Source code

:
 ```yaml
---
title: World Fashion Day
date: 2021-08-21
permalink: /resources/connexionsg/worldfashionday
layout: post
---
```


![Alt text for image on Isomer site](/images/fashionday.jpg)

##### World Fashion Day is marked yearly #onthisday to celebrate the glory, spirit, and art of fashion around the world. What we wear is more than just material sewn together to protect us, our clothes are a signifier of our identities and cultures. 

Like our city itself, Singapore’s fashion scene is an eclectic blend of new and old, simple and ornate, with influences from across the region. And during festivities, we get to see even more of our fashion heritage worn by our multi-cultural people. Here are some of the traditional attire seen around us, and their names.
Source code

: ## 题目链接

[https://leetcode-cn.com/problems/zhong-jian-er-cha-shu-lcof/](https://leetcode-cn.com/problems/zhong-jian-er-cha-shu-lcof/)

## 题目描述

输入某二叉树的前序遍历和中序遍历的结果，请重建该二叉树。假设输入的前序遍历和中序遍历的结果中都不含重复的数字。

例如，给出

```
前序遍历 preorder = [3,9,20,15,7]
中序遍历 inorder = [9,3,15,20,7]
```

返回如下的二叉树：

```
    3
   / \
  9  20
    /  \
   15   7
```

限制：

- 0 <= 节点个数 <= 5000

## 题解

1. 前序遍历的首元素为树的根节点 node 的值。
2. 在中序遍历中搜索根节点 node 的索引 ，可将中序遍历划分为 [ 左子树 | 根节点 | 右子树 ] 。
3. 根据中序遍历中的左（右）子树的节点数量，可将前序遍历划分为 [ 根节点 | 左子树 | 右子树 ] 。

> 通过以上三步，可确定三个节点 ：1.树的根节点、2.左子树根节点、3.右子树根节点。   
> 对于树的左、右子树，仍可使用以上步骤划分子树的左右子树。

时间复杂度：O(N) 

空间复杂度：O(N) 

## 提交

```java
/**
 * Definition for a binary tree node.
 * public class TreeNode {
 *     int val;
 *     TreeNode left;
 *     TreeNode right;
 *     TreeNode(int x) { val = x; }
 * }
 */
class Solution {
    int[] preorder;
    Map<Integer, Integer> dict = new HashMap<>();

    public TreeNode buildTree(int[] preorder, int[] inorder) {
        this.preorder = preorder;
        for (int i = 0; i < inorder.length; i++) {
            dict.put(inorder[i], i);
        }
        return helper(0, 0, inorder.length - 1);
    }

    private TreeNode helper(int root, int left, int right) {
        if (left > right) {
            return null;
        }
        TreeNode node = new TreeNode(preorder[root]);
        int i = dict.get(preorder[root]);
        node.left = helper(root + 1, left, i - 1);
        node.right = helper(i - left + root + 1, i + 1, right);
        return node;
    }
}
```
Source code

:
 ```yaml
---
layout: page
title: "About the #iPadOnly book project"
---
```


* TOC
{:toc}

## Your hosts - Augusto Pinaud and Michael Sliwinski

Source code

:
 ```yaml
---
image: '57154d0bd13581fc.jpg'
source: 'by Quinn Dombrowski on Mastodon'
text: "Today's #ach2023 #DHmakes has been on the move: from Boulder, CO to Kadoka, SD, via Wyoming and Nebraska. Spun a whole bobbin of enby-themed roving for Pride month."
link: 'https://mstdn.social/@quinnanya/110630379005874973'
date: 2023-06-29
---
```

**Aim of the exercise:** When a line contains the string "class", copy it from the records.

**Output of the exercise:**
 * public class TreeNode {
class Solution {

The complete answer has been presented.